Ein großes Herz

Im berühmten Questionnaire, den Marcel Proust zweimal ausgefüllt hat, heißt es: Welche Fehler entschuldigen Sie am ehesten? Die Frage sucht nach Differenzierungen, nicht nur im Misslingen und misslichen Handeln, sondern auch in den Formen der Nachsicht. Sind Fehler, die aus Versehen begangen werden, aus Naivität oder Unachtsamkeit, gar aus Liebe, weniger schwerwiegend als jene Untaten, die im vollen Bewusstsein, mit Vorsatz, aus Mutwillen geschehen? Das Recht unterscheidet hier, manche Moral klassifiziert und hierarchisiert. Aber auch die Verzeihung?
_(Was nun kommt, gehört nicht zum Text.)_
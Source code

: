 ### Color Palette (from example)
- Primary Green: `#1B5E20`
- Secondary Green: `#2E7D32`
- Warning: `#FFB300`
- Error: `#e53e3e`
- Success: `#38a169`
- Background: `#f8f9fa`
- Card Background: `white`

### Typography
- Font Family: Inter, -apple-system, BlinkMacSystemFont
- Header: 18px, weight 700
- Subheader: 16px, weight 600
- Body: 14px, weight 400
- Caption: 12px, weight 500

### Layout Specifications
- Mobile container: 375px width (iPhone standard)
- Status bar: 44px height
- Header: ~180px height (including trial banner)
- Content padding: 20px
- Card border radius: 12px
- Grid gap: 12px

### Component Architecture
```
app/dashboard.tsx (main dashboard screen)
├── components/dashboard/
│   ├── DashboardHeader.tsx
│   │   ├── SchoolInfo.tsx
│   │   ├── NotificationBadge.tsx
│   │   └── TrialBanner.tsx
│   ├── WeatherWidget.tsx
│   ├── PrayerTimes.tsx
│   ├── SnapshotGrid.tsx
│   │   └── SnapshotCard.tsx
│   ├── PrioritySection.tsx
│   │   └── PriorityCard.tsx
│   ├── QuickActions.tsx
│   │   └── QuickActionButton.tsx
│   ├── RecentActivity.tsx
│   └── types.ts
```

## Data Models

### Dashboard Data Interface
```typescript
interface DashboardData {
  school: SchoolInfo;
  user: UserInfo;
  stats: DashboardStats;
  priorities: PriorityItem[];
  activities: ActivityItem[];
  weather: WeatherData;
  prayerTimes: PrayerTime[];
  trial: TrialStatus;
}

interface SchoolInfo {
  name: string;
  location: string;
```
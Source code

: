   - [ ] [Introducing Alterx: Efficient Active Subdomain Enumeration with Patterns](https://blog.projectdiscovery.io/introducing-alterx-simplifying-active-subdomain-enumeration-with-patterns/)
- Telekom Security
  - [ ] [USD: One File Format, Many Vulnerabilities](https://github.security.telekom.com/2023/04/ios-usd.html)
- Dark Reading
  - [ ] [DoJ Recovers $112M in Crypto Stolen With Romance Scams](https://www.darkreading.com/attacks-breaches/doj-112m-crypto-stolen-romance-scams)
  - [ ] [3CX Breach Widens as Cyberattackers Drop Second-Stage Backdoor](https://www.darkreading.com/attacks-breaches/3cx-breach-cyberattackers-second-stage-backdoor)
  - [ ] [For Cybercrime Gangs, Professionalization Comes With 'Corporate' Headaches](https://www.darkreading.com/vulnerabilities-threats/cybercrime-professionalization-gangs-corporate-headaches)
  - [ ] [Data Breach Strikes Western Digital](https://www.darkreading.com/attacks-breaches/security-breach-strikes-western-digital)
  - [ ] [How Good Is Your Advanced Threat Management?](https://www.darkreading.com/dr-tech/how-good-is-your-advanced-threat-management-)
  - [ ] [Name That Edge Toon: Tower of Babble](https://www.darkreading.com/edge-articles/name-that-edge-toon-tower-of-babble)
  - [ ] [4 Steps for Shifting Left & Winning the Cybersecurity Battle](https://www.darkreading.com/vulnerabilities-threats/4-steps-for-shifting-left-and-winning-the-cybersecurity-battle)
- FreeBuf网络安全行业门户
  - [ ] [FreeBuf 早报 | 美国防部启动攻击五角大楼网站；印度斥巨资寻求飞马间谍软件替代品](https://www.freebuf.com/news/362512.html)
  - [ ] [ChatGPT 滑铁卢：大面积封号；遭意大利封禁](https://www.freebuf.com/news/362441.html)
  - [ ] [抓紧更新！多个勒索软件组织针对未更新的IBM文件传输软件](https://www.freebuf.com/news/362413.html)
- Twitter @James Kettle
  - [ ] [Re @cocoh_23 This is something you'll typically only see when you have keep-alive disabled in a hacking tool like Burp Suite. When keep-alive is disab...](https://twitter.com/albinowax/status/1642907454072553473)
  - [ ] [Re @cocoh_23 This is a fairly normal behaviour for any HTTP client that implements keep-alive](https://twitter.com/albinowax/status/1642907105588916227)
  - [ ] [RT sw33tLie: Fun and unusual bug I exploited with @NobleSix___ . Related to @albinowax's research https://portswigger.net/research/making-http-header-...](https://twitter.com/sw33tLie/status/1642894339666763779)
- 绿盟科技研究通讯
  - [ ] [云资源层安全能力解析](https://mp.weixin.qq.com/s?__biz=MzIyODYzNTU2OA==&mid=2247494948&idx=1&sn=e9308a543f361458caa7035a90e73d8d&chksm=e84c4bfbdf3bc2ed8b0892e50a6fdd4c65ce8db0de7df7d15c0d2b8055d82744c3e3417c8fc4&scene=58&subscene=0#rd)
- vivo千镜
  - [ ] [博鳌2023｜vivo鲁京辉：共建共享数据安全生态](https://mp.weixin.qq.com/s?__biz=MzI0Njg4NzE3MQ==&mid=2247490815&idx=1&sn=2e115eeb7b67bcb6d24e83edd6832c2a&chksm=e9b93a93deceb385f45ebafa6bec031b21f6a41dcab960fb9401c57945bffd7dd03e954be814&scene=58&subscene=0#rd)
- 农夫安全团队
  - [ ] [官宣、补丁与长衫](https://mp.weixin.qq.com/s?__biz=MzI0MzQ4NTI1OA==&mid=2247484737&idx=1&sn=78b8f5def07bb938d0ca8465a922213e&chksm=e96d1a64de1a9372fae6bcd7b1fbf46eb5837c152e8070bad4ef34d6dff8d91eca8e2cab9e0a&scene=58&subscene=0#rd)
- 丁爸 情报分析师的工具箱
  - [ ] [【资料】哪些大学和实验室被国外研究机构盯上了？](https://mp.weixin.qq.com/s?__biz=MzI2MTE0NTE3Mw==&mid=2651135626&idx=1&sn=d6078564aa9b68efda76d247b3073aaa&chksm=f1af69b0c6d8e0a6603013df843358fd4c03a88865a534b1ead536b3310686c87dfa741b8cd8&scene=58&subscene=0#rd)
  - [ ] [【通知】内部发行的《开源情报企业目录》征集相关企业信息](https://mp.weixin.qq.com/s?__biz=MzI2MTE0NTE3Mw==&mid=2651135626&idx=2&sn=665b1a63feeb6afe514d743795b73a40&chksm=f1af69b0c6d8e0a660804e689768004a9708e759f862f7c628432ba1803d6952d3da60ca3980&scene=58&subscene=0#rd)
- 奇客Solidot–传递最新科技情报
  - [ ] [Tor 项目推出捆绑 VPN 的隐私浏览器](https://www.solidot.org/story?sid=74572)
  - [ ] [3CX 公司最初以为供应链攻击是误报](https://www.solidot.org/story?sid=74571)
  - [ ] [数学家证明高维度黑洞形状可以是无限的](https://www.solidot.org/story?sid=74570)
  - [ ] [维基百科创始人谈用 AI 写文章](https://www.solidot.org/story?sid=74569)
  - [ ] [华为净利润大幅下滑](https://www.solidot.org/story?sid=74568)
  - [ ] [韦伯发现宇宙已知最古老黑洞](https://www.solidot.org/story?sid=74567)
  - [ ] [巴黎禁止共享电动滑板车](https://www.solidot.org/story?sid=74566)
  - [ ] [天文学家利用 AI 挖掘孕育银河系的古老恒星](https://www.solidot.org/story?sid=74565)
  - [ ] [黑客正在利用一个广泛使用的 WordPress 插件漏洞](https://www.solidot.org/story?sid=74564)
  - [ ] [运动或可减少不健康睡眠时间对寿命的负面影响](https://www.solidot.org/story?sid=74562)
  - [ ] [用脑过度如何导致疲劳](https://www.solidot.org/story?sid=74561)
Paul Ricoeur spricht einmal vom „schweren Verzeihen“* und meint den Ernst eines Akts, der auf die Tragik der Verfehlung antwortet. „Hier berührt sich das Verzeihen mit dem aktiven Vergessen: nicht mit dem Vergessen der Tatsachen, die wirklich unauslöschlich sind, sondern mit dem Vergessen ihrer Bedeutung für Gegenwart und Zukunft.“** Zu ihm gehört, dass es immer größer ist als alles, was seiner bedarf, um die Lebendigkeit einer Beziehung nicht nachwirkend zu zerstören. Und dass es nur eine Unterscheidung kennt, die zwischen jenen, die um Entschuldigung bitten, und jenen anderen, die sie einfach nur nötig haben.

* Vgl. Das Rätsel der Vergangenheit, 153ff.